Admin tip ... The string functions help in cross-language development by Ron Turull
One of the first things you learn about C is that it stores character strings as null-terminated strings. This means that character strings are variable length with the end of the string marked by a null character (hexadecimal 00, or x'00'). Most standard C string functions, which are sort of the equivalent to RPG op-codes and built-in functions, operate on null-terminated strings.

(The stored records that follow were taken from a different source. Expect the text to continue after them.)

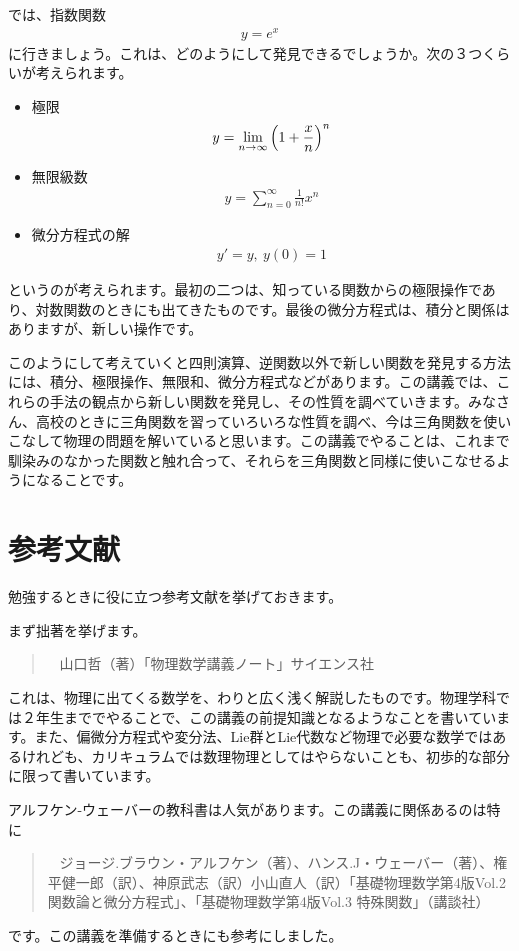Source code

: \documentclass[report,paper=a4, fontsize=12pt, line_length=16cm, number_of_lines=33,dvipdfmx]{jlreq}
\newenvironment{mycite}{\begin{quote} \sffamily \textbullet\ }{\end{quote}}
\numberwithin{equation}{section}
\begin{document}
では、指数関数
\begin{align}
  y=e^x
\end{align}
に行きましょう。これは、どのようにして発見できるでしょうか。次の３つくらいが考えられます。
\begin{itemize}
  \item 極限
  \begin{align}
    y=\lim_{n\to \infty}\qty(1+\frac{x}{n})^n
  \end{align}
  \item 無限級数
  \begin{align}
    y=\sum_{n=0}^{\infty}\frac{1}{n!}x^n
  \end{align}
  \item 微分方程式の解
  \begin{align}
    y'=y,\ y(0)=1
  \end{align}
\end{itemize}
というのが考えられます。最初の二つは、知っている関数からの極限操作であり、対数関数のときにも出てきたものです。最後の微分方程式は、積分と関係はありますが、新しい操作です。

このようにして考えていくと四則演算、逆関数以外で新しい関数を発見する方法には、積分、極限操作、無限和、微分方程式などがあります。この講義では、これらの手法の観点から新しい関数を発見し、その性質を調べていきます。みなさん、高校のときに三角関数を習っていろいろな性質を調べ、今は三角関数を使いこなして物理の問題を解いていると思います。この講義でやることは、これまで馴染みのなかった関数と触れ合って、それらを三角関数と同様に使いこなせるようになることです。

\section{参考文献}

勉強するときに役に立つ参考文献を挙げておきます。

まず拙著を挙げます。
\begin{mycite}
  山口哲（著）「物理数学講義ノート」サイエンス社
\end{mycite}
これは、物理に出てくる数学を、わりと広く浅く解説したものです。物理学科では２年生まででやることで、この講義の前提知識となるようなことを書いています。また、偏微分方程式や変分法、Lie群とLie代数など物理で必要な数学ではあるけれども、カリキュラムでは数理物理としてはやらないことも、初歩的な部分に限って書いています。

アルフケン-ウェーバーの教科書は人気があります。この講義に関係あるのは特に
\begin{mycite}
  ジョージ.ブラウン・アルフケン（著）、ハンス.J・ウェーバー（著）、権平健一郎（訳）、神原武志（訳）小山直人（訳）「基礎物理数学第4版Vol.2 関数論と微分方程式」、「基礎物理数学第4版Vol.3 特殊関数」（講談社）
\end{mycite}
です。この講義を準備するときにも参考にしました。
\end{document}
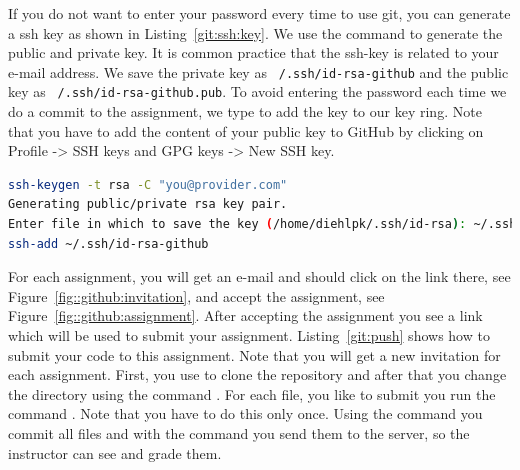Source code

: \documentclass[11pt,fleqn]{book} %
\begin{document}
If you do not want to enter your password every time to use git, you can generate a ssh key as shown in Listing~\ref{git:ssh:key}. We use the command  to generate the public and private key. It is common practice that the ssh-key is related to your e-mail address. We save the private key as \texttt{~/.ssh/id-rsa-github} and the public key as \texttt{~/.ssh/id-rsa-github.pub}. To avoid entering the password each time we do a commit to the assignment, we type  to add the key to our key ring. Note that you have to add the content of your public key to GitHub by clicking on Profile -> SSH keys and GPG keys -> New SSH key. \\

\begin{lstlisting}[language=bash,caption={Setting up a ssh key\label{git:ssh:key}},float,floatplacement=tb]
ssh-keygen -t rsa -C "you@provider.com"
Generating public/private rsa key pair.
Enter file in which to save the key (/home/diehlpk/.ssh/id-rsa): ~/.ssh/id-rsa-github
ssh-add ~/.ssh/id-rsa-github
\end{lstlisting}


For each assignment, you will get an e-mail and should click on the link there, see Figure~\ref{fig::github:invitation}, and accept the assignment, see Figure~\ref{fig::github:assignment}. After accepting the assignment you see a link which will be used to submit your assignment. Listing~\ref{git:push} shows how to submit your code to this assignment. Note that you will get a new invitation for each assignment. First, you use  to clone the repository and after that you change the directory using the command . For each file, you like to submit you run the command . Note that you have to do this only once. Using the command  you commit all files and with the command  you send them to the server, so the instructor can see and grade them.
\end{document}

This is important to you even if you don't have and don't intend to use the C compiler. Here's why:
The %STR RPG built-in function can help
The %STR RPG built-in function can be used to both store and extract null-terminated strings. However, the latter use is its best. The main point to remember about using this function is that it requires pointers. For example, to extract a null-terminated string, you would use a statement, such as:
Eval RPGString = %Str(pNullTermString)
In the above example, the null-terminated string pointed to by pNullTermString is extracted and placed in the field represented by RPGString. So if you had a null-terminated string in Field1, you could code the following statement to have it extracted and placed into Field2:
Eval Field2 = %Str(%Addr(Field1))
To make a "normal" RPG string a null-terminated string, you could code the following:
Eval %Str(%Addr(Field1): %Size(Field1)) = Field2
Notice in the above code the addition of a second parameter on the %Str function. This is required to tell the %Str function the number of bytes allocated at the storage area pointed to by the first parameter (in this case, the size of Field1). If the string in Field2 is longer than the size of Field1 minus one (minus one so there is room for the null terminator), the string will be truncated before the null-character is appended to it.
If you are certain that Field2 is smaller than Field1, you could also use the following possibly more intuitive statement to do the same thing:
Eval Field1 = %TrimR(Field2) + x'00'
Note, the above is only suitable if you do not want trailing blanks to be included in the resulting null-terminated string. If you do want trailing blanks, you can use the %Str function as described above, or the following:
Eval Field1 = Field2 + x'00'
The %Subst function is also useful
%Subst is the built-in function version of the Subst op-code, but it is much more intuitive. The generic format is:
%Subst(String: StartPos: Length)
The Length parameter is optional. Like the %Str function, the %Subst function can also be used to both extract and store substrings. For example, to extract the substring starting at byte 10 of the string in Field1 and continuing to the end of the field, you could code the following:
Eval Field2 = %Subst(Field2: 10)
Notice that no length is specified. To extract exactly three bytes, starting at byte 10 of the string in Field1, you could code the following:
Eval Field2 = %Subst(Field2: 10: 3)
As mentioned, the %Subst function can also be used to store – actually, modify is probably a better word – a sub-stringed portion of a character variable. For example:
Eval %Subst(Field2: 10: 3) = 'ABC'
– will place 'ABC' into the 3 bytes of Field2 starting at byte 10 (i.e., bytes 10, 11 & 12). Here is a variation:
Eval %Subst(Field2: 10) = 'ABC'
This is a little different. If Field2 is 12 bytes or longer, then the two previous statements are operate equivalently. However, if Field2 is less than 12 bytes long, then the first statement (the one with the length specified) will result in a run-time error, whereas the second statement will simply insert the substring until the end of Field2 is reached. So, if Field2 is 10 bytes long, the previous statement will insert an 'A' in byte 10 and then stop.